To: None <tech-kern@NetBSD.org>
From: Dieter Baron <dillo@danbala.tuwien.ac.at>
List: tech-kern
Date: 03/13/2007 16:46:46
hi,
> > > You should be able to use vnd with a file vnode backed by a puffs
> > > filesystem (for example, encfs or lzofs). vnd will turn the block ops
> > > into vnops just as it does now, and puffs will forward the vnops.
> >
> > That sounds rather awkward, at least from a user's point of view. I
> > want it to be as simple as
> > $ pubconfig pub0 pub-server-program args
>
> Sure, but you're considering the case of the userspace process dealing
> with a particular file format, like .dmg or vmware .vmdk. That's a
> fine idea, at least for file formats that aren't suitably represented
> as a filesystem (like archives).
Well, for archives, we have puffs/fuse, so no need to support those
with the pub (pass to userland blockdevice) too.
> The counterpoint is that people might want to host vnd files on all
> kinds of filesystems, perhaps often on network or replicated
> filesystems; you don't want to be writing the network or replication
> code twice, once for vfs and once for vnd.
>
> Of course, you should be able to do both, one on top of the other, if
> it makes sense.
I don't quite understand. Do you mean the file they want to use as
the vnd image is on a replicated/network file system? If so, I'd
expect the user to use a file system to access that file, but that's
orthogonal to the format of the file and accessing its contents.

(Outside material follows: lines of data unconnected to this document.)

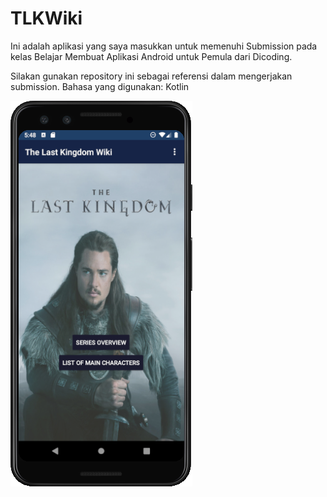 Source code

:# TLKWiki
Ini adalah aplikasi yang saya masukkan untuk memenuhi Submission pada kelas Belajar Membuat Aplikasi Android untuk Pemula dari Dicoding.

Silakan gunakan repository ini sebagai referensi dalam mengerjakan submission.
Bahasa yang digunakan: Kotlin

![Screenshot](https://github.com/amalyulianto/TLKWiki/blob/master/screenshots/TLKWiki_home.PNG?raw=true)
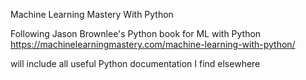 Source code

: Machine Learning Mastery With Python

Following Jason Brownlee's Python book for ML with Python
https://machinelearningmastery.com/machine-learning-with-python/

will include all useful Python documentation I find elsewhere
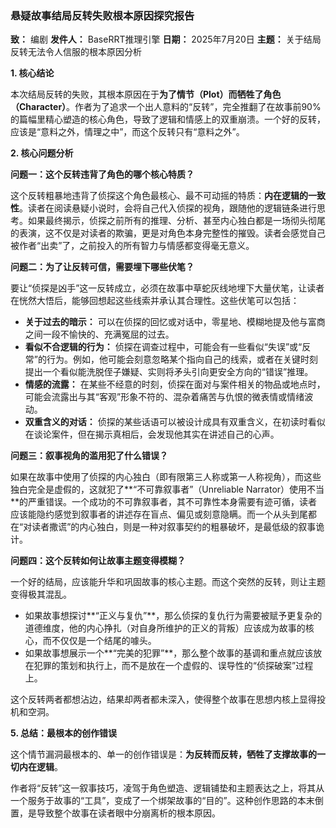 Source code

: 
### **悬疑故事结局反转失败根本原因探究报告**

**致：** 编剧
**发件人：** BaseRRT推理引擎
**日期：** 2025年7月20日
**主题：** 关于结局反转无法令人信服的根本原因分析

**1. 核心结论**

本次结局反转的失败，其根本原因在于**为了情节（Plot）而牺牲了角色（Character）**。作者为了追求一个出人意料的“反转”，完全推翻了在故事前90%的篇幅里精心塑造的核心角色，导致了逻辑和情感上的双重崩溃。一个好的反转，应该是“意料之外，情理之中”，而这个反转只有“意料之外”。

**2. 核心问题分析**

**问题一：这个反转违背了角色的哪个核心特质？**

这个反转粗暴地违背了侦探这个角色最核心、最不可动摇的特质：**内在逻辑的一致性**。读者在阅读悬疑小说时，会将自己代入侦探的视角，跟随他的逻辑链条进行思考。如果最终揭示，侦探之前所有的推理、分析、甚至内心独白都是一场彻头彻尾的表演，这不仅是对读者的欺骗，更是对角色本身完整性的摧毁。读者会感觉自己被作者“出卖”了，之前投入的所有智力与情感都变得毫无意义。

**问题二：为了让反转可信，需要埋下哪些伏笔？**

要让“侦探是凶手”这一反转成立，必须在故事中草蛇灰线地埋下大量伏笔，让读者在恍然大悟后，能够回想起这些线索并承认其合理性。这些伏笔可以包括：

*   **关于过去的暗示：** 可以在侦探的回忆或对话中，零星地、模糊地提及他与富商之间一段不愉快的、充满冤屈的过去。
*   **看似不合逻辑的行为：** 侦探在调查过程中，可能会有一些看似“失误”或“反常”的行为。例如，他可能会刻意忽略某个指向自己的线索，或者在关键时刻提出一个看似能洗脱侄子嫌疑、实则将矛头引向更安全方向的“错误”推理。
*   **情感的流露：** 在某些不经意的时刻，侦探在面对与案件相关的物品或地点时，可能会流露出与其“客观”形象不符的、混杂着痛苦与仇恨的微表情或情绪波动。
*   **双重含义的对话：** 侦探的某些话语可以被设计成具有双重含义，在初读时看似在谈论案件，但在揭示真相后，会发现他其实在讲述自己的心声。

**问题三：叙事视角的滥用犯了什么错误？**

如果在故事中使用了侦探的内心独白（即有限第三人称或第一人称视角），而这些独白完全是虚假的，这就犯了**“不可靠叙事者”（Unreliable Narrator）使用不当**的严重错误。一个成功的不可靠叙事者，其不可靠性本身需要有迹可循，读者应该能隐约感觉到叙事者的讲述存在盲点、偏见或刻意隐瞒。而一个从头到尾都在“对读者撒谎”的内心独白，则是一种对叙事契约的粗暴破坏，是最低级的叙事诡计。

**问题四：这个反转如何让故事主题变得模糊？**

一个好的结局，应该能升华和巩固故事的核心主题。而这个突然的反转，则让主题变得极其混乱。

*   如果故事想探讨**“正义与复仇”**，那么侦探的复仇行为需要被赋予更复杂的道德维度，他的内心挣扎（对自身所维护的正义的背叛）应该成为故事的核心，而不仅仅是一个结尾的噱头。
*   如果故事想展示一个**“完美的犯罪”**，那么整个故事的基调和重点就应该放在犯罪的策划和执行上，而不是放在一个虚假的、误导性的“侦探破案”过程上。

这个反转两者都想沾边，结果却两者都未深入，使得整个故事在思想内核上显得投机和空洞。

**5. 总结：最根本的创作错误**

这个情节漏洞最根本的、单一的创作错误是：**为反转而反转，牺牲了支撑故事的一切内在逻辑**。

作者将“反转”这一叙事技巧，凌驾于角色塑造、逻辑铺垫和主题表达之上，将其从一个服务于故事的“工具”，变成了一个绑架故事的“目的”。这种创作思路的本末倒置，是导致整个故事在读者眼中分崩离析的根本原因。
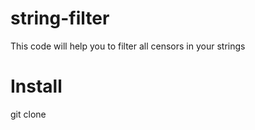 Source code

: # string-filter
This code will help you to filter all censors in your strings

# Install
git clone 
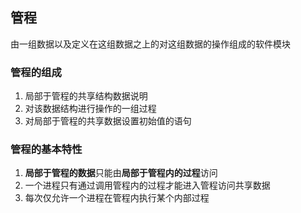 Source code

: ## 管程

由一组数据以及定义在这组数据之上的对这组数据的操作组成的软件模块

### 管程的组成

1. 局部于管程的共享结构数据说明
2. 对该数据结构进行操作的一组过程
3. 对局部于管程的共享数据设置初始值的语句

### 管程的基本特性

1. **局部于管程的数据**只能由**局部于管程内的过程**访问
2. 一个进程只有通过调用管程内的过程才能进入管程访问共享数据
3. 每次仅允许一个进程在管程内执行某个内部过程




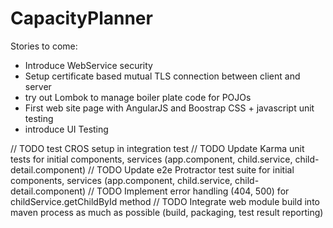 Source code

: # CapacityPlanner
Stories to come:
- Introduce WebService security
- Setup certificate based mutual TLS connection between client and server
- try out Lombok to manage boiler plate code for POJOs
- First web site page with AngularJS and Boostrap CSS + javascript unit testing
- introduce UI Testing

// TODO test CROS setup in integration test
// TODO Update Karma unit tests for initial components, services (app.component, child.service, child-detail.component)
// TODO Update e2e Protractor test suite for initial components, services (app.component, child.service, child-detail.component)
// TODO Implement error handling (404, 500) for childService.getChildById method
// TODO Integrate web module build into maven process as much as possible (build, packaging, test result reporting) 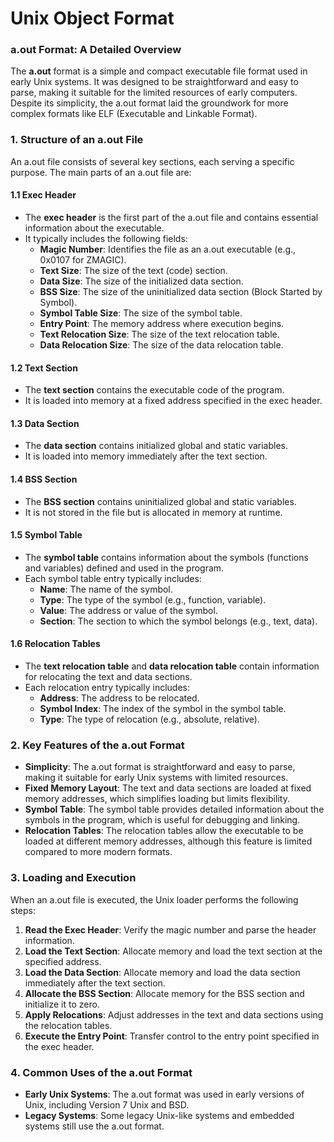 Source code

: # Unix Object Format
### a.out Format: A Detailed Overview
The **a.out** format is a simple and compact executable file format used in early Unix systems. It was designed to be straightforward and easy to parse, making it suitable for the limited resources of early computers. Despite its simplicity, the a.out format laid the groundwork for more complex formats like ELF (Executable and Linkable Format).

### 1. **Structure of an a.out File**
An a.out file consists of several key sections, each serving a specific purpose. The main parts of an a.out file are:

#### 1.1 **Exec Header**
- The **exec header** is the first part of the a.out file and contains essential information about the executable.
- It typically includes the following fields:
  - **Magic Number**: Identifies the file as an a.out executable (e.g., 0x0107 for ZMAGIC).
  - **Text Size**: The size of the text (code) section.
  - **Data Size**: The size of the initialized data section.
  - **BSS Size**: The size of the uninitialized data section (Block Started by Symbol).
  - **Symbol Table Size**: The size of the symbol table.
  - **Entry Point**: The memory address where execution begins.
  - **Text Relocation Size**: The size of the text relocation table.
  - **Data Relocation Size**: The size of the data relocation table.

#### 1.2 **Text Section**
- The **text section** contains the executable code of the program.
- It is loaded into memory at a fixed address specified in the exec header.

#### 1.3 **Data Section**
- The **data section** contains initialized global and static variables.
- It is loaded into memory immediately after the text section.

#### 1.4 **BSS Section**
- The **BSS section** contains uninitialized global and static variables.
- It is not stored in the file but is allocated in memory at runtime.

#### 1.5 **Symbol Table**
- The **symbol table** contains information about the symbols (functions and variables) defined and used in the program.
- Each symbol table entry typically includes:
  - **Name**: The name of the symbol.
  - **Type**: The type of the symbol (e.g., function, variable).
  - **Value**: The address or value of the symbol.
  - **Section**: The section to which the symbol belongs (e.g., text, data).

#### 1.6 **Relocation Tables**
- The **text relocation table** and **data relocation table** contain information for relocating the text and data sections.
- Each relocation entry typically includes:
  - **Address**: The address to be relocated.
  - **Symbol Index**: The index of the symbol in the symbol table.
  - **Type**: The type of relocation (e.g., absolute, relative).

### 2. **Key Features of the a.out Format**
- **Simplicity**: The a.out format is straightforward and easy to parse, making it suitable for early Unix systems with limited resources.
- **Fixed Memory Layout**: The text and data sections are loaded at fixed memory addresses, which simplifies loading but limits flexibility.
- **Symbol Table**: The symbol table provides detailed information about the symbols in the program, which is useful for debugging and linking.
- **Relocation Tables**: The relocation tables allow the executable to be loaded at different memory addresses, although this feature is limited compared to more modern formats.

### 3. **Loading and Execution**
When an a.out file is executed, the Unix loader performs the following steps:
1. **Read the Exec Header**: Verify the magic number and parse the header information.
2. **Load the Text Section**: Allocate memory and load the text section at the specified address.
3. **Load the Data Section**: Allocate memory and load the data section immediately after the text section.
4. **Allocate the BSS Section**: Allocate memory for the BSS section and initialize it to zero.
5. **Apply Relocations**: Adjust addresses in the text and data sections using the relocation tables.
6. **Execute the Entry Point**: Transfer control to the entry point specified in the exec header.

### 4. **Common Uses of the a.out Format**
- **Early Unix Systems**: The a.out format was used in early versions of Unix, including Version 7 Unix and BSD.
- **Legacy Systems**: Some legacy Unix-like systems and embedded systems still use the a.out format.
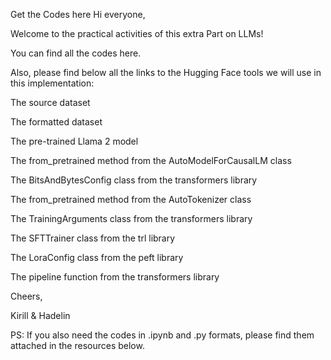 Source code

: Get the Codes here
Hi everyone,

Welcome to the practical activities of this extra Part on LLMs!

You can find all the codes here.



Also, please find below all the links to the Hugging Face tools we will use in this implementation:

The source dataset

The formatted dataset

The pre-trained Llama 2 model

The from_pretrained method from the AutoModelForCausalLM class

The BitsAndBytesConfig class from the transformers library

The from_pretrained method from the AutoTokenizer class

The TrainingArguments class from the transformers library

The SFTTrainer class from the trl library

The LoraConfig class from the peft library

The pipeline function from the transformers library



Cheers,

Kirill & Hadelin



PS: If you also need the codes in .ipynb and .py formats, please find them attached in the resources below. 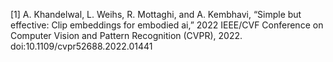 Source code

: [1] A. Khandelwal, L. Weihs, R. Mottaghi, and A. Kembhavi, “Simple but effective: Clip embeddings for embodied ai,” 2022 IEEE/CVF Conference on Computer Vision and Pattern Recognition (CVPR), 2022. doi:10.1109/cvpr52688.2022.01441  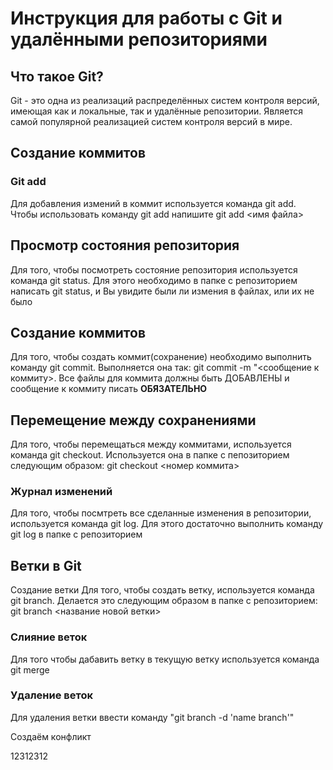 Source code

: # Инструкция для работы с Git и удалёнными репозиториями

## Что такое Git?

Git - это одна из реализаций распределённых систем контроля версий, имеющая как и локальные, так и удалённые репозитории. Является самой популярной реализацией систем контроля версий в мире.
## **Создание коммитов**
### Git add

Для добавления измений в коммит используется команда git add. Чтобы использовать команду git add напишите git add <имя файла>
## **Просмотр состояния репозитория**

Для того, чтобы посмотреть состояние репозитория используется команда git status. Для этого необходимо в папке с репозиторием написать git status, и Вы увидите были ли измения в файлах, или их не было
## **Создание коммитов**
Для того, чтобы создать коммит(сохранение) необходимо выполнить команду git commit. Выполняется она так: git commit -m "<сообщение к коммиту>. Все файлы для коммита должны быть ДОБАВЛЕНЫ и сообщение к коммиту писать **ОБЯЗАТЕЛЬНО**

## **Перемещение между сохранениями**


Для того, чтобы перемещаться между коммитами, используется команда git checkout. Используется она в папке с пепозиторием следующим образом: git checkout <номер коммита>
### **Журнал изменений**

Для того, чтобы посмтреть все сделанные изменения в репозитории, используется команда git log. Для этого достаточно выполнить команду git log в папке с репозиторием

## **Ветки в Git**
Создание ветки
Для того, чтобы создать ветку, используется команда git branch. Делается это следующим образом в папке с репозиторием: git branch <название новой ветки>

### **Слияние веток**
Для того чтобы дабавить ветку в текущую ветку используется команда git merge
### **Удаление веток**
Для удаления ветки ввести команду "git branch -d 'name branch'"


Создаём конфликт


12312312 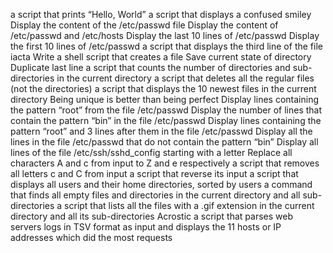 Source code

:  a script that prints “Hello, World”
a script that displays a confused smiley
Display the content of the /etc/passwd file
Display the content of /etc/passwd and /etc/hosts
Display the last 10 lines of /etc/passwd
Display the first 10 lines of /etc/passwd
a script that displays the third line of the file iacta
Write a shell script that creates a file
Save current state of directory
Duplicate last line
a script that counts the number of directories and sub\-directories in the current directory
a script that deletes all the regular files (not the directories)
a script that displays the 10 newest files in the current directory
Being unique is better than being perfect
Display lines containing the pattern “root” from the file /etc/passwd
Display the number of lines that contain the pattern “bin” in the file /etc/passwd
Display lines containing the pattern “root” and 3 lines after them in the file /etc/passwd
Display all the lines in the file /etc/passwd that do not contain the pattern “bin”
Display all lines of the file /etc/ssh/sshd_config starting with a letter
Replace all characters A and c from input to Z and e respectively
a script that removes all letters c and C from input
a script that reverse its input
a script that displays all users and their home directories, sorted by users
a command that finds all empty files and directories in the current directory and all sub-directories
a script that lists all the files with a .gif extension in the current directory and all its sub-directories
Acrostic
a script that parses web servers logs in TSV format as input and displays the 11 hosts or IP addresses which did the most requests

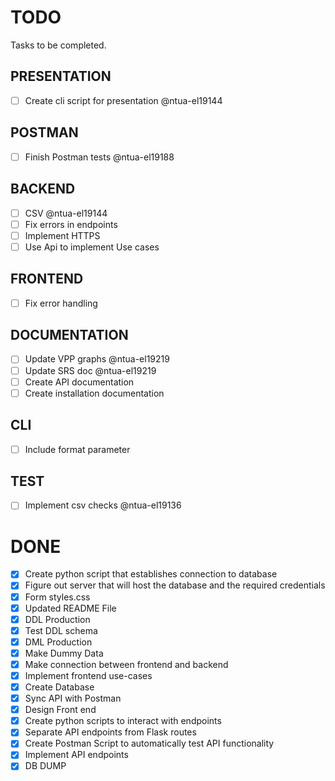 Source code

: # TODO

Tasks to be completed.


## PRESENTATION
- [ ] Create cli script for presentation @ntua-el19144 

## POSTMAN

- [ ] Finish Postman tests @ntua-el19188

## BACKEND

- [ ] CSV  @ntua-el19144
- [ ] Fix errors in endpoints
- [ ] Implement HTTPS
- [ ] Use Api to implement Use cases

## FRONTEND

- [ ] Fix error handling

## DOCUMENTATION

- [ ] Update VPP graphs @ntua-el19219
- [ ] Update SRS doc @ntua-el19219
- [ ] Create API documentation
- [ ] Create installation documentation

## CLI
- [ ] Include format parameter

## TEST

- [ ] Implement csv checks @ntua-el19136


# DONE
- [x] Create  python script that establishes connection to database
- [x] Figure out server that will host the database and the required credentials
- [x] Form styles.css
- [x] Updated README File
- [x] DDL Production 
- [x] Test DDL schema 
- [x] DML Production 
- [x] Make Dummy Data
- [x] Make connection between frontend and backend
- [x] Implement frontend use-cases
- [x] Create Database
- [x] Sync API with Postman
- [x] Design Front end 
- [x] Create python scripts to interact with endpoints
- [x] Separate API endpoints from Flask routes
- [x] Create Postman Script to automatically test API functionality 
- [x] Implement API endpoints 
- [x] DB DUMP 
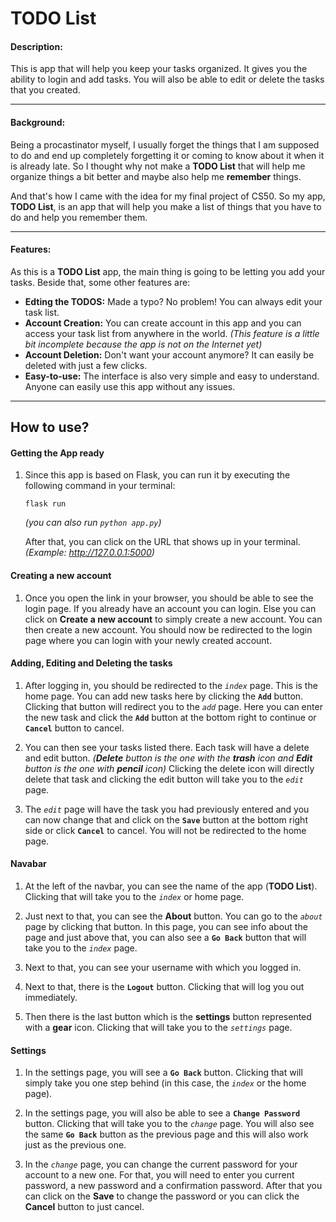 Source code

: # TODO List

#### Description: 
This is app that will help you keep your tasks organized. It gives you the ability to login and add tasks. You will also be able to edit or delete the tasks that you created.

---
#### Background:
Being a procastinator myself, I usually forget the things that I am supposed to do and end up completely forgetting it or coming to know about it when it is already late. So I thought why not make a **TODO List** that will help me organize things a bit better and maybe also help me **remember** things.

And that's how I came with the idea for my final project of CS50. So my app, **TODO List**, is an app that will help you make a list of things that you have to do and help you remember them.

---
#### Features:
As this is a **TODO List** app, the main thing is going to be letting you add your tasks. Beside that, some other features are:
+ **Edting the TODOS:** Made a typo? No problem! You can always edit your task list.
+ **Account Creation:** You can create account in this app and you can access your task list from anywhere in the world. *(This feature is a little bit incomplete because the app is not on the Internet yet)*
+ **Account Deletion:** Don't want your account anymore? It can easily be deleted with just a few clicks.
+ **Easy-to-use:** The interface is also very simple and easy to understand. Anyone can easily use this app without any issues.

---
## How to use?
#### Getting the App ready
1. Since this app is based on Flask, you can run it by executing the following command in your terminal:

    `flask run`

    *(you can also run `python app.py`)*

    After that, you can click on the URL that shows up in your terminal.\
    *(Example: http://127.0.0.1:5000)*

#### Creating a new account
1. Once you open the link in your browser, you should be able to see the login page.
If you already have an account you can login. Else you can click on **Create a new account** to simply create a new account. You can then create a new account. You should now be redirected to the login page where you can login with your newly created account.

#### Adding, Editing and Deleting the tasks
1. After logging in, you should be redirected to the *`index`* page. This is the home page. You can add new tasks here by clicking the **`Add`** button. Clicking that button will redirect you to the *`add`* page. Here you can enter the new task and click the **`Add`** button at the bottom right to continue or **`Cancel`** button to cancel.

1. You can then see your tasks listed there. Each task will have a delete and edit button. *(**Delete** button is the one with the **trash** icon and **Edit** button is the one with **pencil** icon)* Clicking the delete icon will directly delete that task and clicking the edit button will take you to the *`edit`* page.

1. The *`edit`* page will have the task you had previously entered and you can now change that and click on the **`Save`** button at the bottom right side or click **`Cancel`** to cancel. You will not be redirected to the home page.

#### Navabar
1. At the left of the navbar, you can see the name of the app (**TODO List**). Clicking that will take you to the *`index`* or home page.

1. Just next to that, you can see the **About** button. You can go to the *`about`* page by clicking that button. In this page, you can see info about the page and just above that, you can also see a **`Go Back`** button that will take you to the *`index`* page.

1. Next to that, you can see your username with which you logged in.

1. Next to that, there is the **`Logout`** button. Clicking that will log you out immediately.

1. Then there is the last button which is the **settings** button represented with a **gear** icon. Clicking that will take you to the *`settings`* page.

#### Settings
1. In the settings page, you will see a **`Go Back`** button. Clicking that will simply take you one step behind (in this case, the *`index`* or the home page).

1. In the settings page, you will also be able to see a **`Change Password`** button. Clicking that will take you to the *`change`* page. You will also see the same **`Go Back`** button as the previous page and this will also work just as the previous one.

1. In the *`change`* page, you can change the current password for your account to a new one. For that, you will need to enter you current password, a new password and a confirmation password. After that you can click on the **Save** to change the password or you can click the **Cancel** button to just cancel.


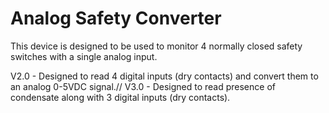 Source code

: # Analog Safety Converter
This device is designed to be used to monitor 4 normally closed safety switches with a single analog input. 

V2.0 - Designed to read 4 digital inputs (dry contacts) and convert them to an analog 0-5VDC signal.//
V3.0 - Designed to read presence of condensate along with 3 digital inputs (dry contacts).


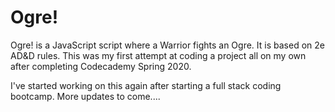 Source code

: # Ogre!
Ogre! is a JavaScript script where a Warrior fights an Ogre. It is based on 2e AD&amp;D rules. This was my first attempt at coding a project all on my own after completing Codecademy Spring 2020.

I've started working on this again after starting a full stack coding bootcamp. More updates to come....
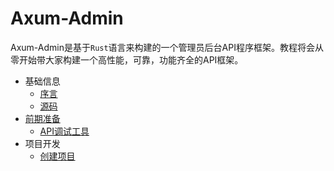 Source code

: # Axum-Admin

Axum-Admin是基于`Rust`语言来构建的一个管理员后台API程序框架。教程将会从零开始带大家构建一个高性能，可靠，功能齐全的API框架。



- 基础信息
  - [序言](src/chapter_01/chapter_1_1.md)
  - [源码](src/chapter_01/chapter_1_code.md)
- [前期准备](src/chapter_02/chapter_2_1.md)  
  - [API调试工具](src/chapter_02/chapter_2_1.md)
- 项目开发
  - [创建项目](src/chapter_03/chapter_3_create_project.md)

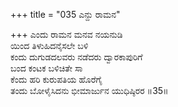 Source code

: +++
title = "035 ಎನ್ದು ರಾಮನ"

+++
ಎಂದು ರಾಮನ ಮನವ ನಯನುಡಿ  
ಯಿಂದ ತಿಳುಹಿದನೈಸಲೇ ಬಳಿ  
ಕಂದು ದುಗುಡದಲವರು ನಡೆದರು ದ್ವಾರಕಾಪುರಿಗೆ  
ಬಂದ ಕಂಟಕ ಬಳಿಚಿತೇ ಸಾ  
ಕೆಂದು ಹರಿ ಕುರುಪತಿಯ ಹೊರೆಗೈ  
ತಂದು ಬೋಳೈಸಿದನು ಭೀಮಾರ್ಜುನ ಯುಧಿಷ್ಠಿರರ     ॥35॥ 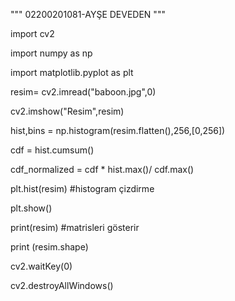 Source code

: """
02200201081-AYŞE DEVEDEN
"""

import cv2

import numpy as np

import matplotlib.pyplot as plt




resim= cv2.imread("baboon.jpg",0)

cv2.imshow("Resim",resim)
  

hist,bins = np.histogram(resim.flatten(),256,[0,256])

cdf = hist.cumsum()

cdf_normalized = cdf * hist.max()/ cdf.max()

plt.hist(resim) #histogram çizdirme

plt.show()



print(resim)             #matrisleri gösterir

print (resim.shape)  

cv2.waitKey(0)           

cv2.destroyAllWindows()  



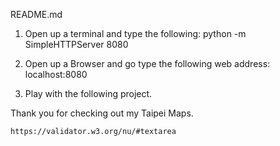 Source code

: README.md

1. Open up a terminal and type the following: 
        python -m SimpleHTTPServer 8080

2. Open up a Browser and go type the following web address:
        localhost:8080

3. Play with the following project. 

Thank you for checking out my Taipei Maps. 



<!-- Made HTML Changes to errors from the following site: -->
	https://validator.w3.org/nu/#textarea



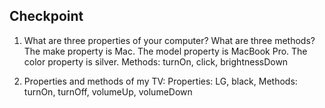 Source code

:## Checkpoint

1. What are three properties of your computer? What are three methods?
  The make property is Mac. The model property is MacBook Pro. The color property is silver.
  Methods: turnOn, click, brightnessDown

2. Properties and methods of my TV:
  Properties: LG, black,
  Methods: turnOn, turnOff, volumeUp, volumeDown
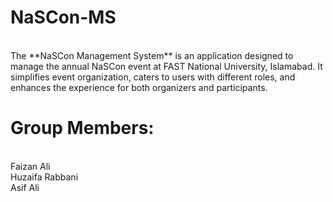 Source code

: # NaSCon-MS
<br>
The **NaSCon Management System** is an application designed to manage the annual NaSCon event at FAST National University, Islamabad. It simplifies event organization, caters to users with different roles, and enhances the experience for both organizers and participants.
<br>
<h1>Group Members:</h1>
<br>
Faizan Ali
<br>
Huzaifa Rabbani
<br>
Asif Ali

> > > That being said, for specialised block-device-like formats, maybe a
> > > pass-to-userspace block driver (not via vnd) would be useful too,
> > > rather than going via vfs and back. (ie, the operations passed would
> > > be ops like strategy, start, .., from the block layer).
> >
> > Yes, that's pretty much what I had in mind.
>
> Beware of another limitation: the block layer is basically
> asynchronous, so your userspace process needs to deal with many
> parallel requests. That's fine for the "remote-vnd" interface, but it
> also applies to the userspace process's access to the underlying file,
> once it's done its translation work. Parallel Async IO to a file from
> userspace is currently not especially pretty (there's no AIO, so
> you're pretty much stuck with the hassle of using lots of threads).
Hm, that's bad. Maybe I'll simply add DMG support directly in the
kernel and revisit pub when we have AIO.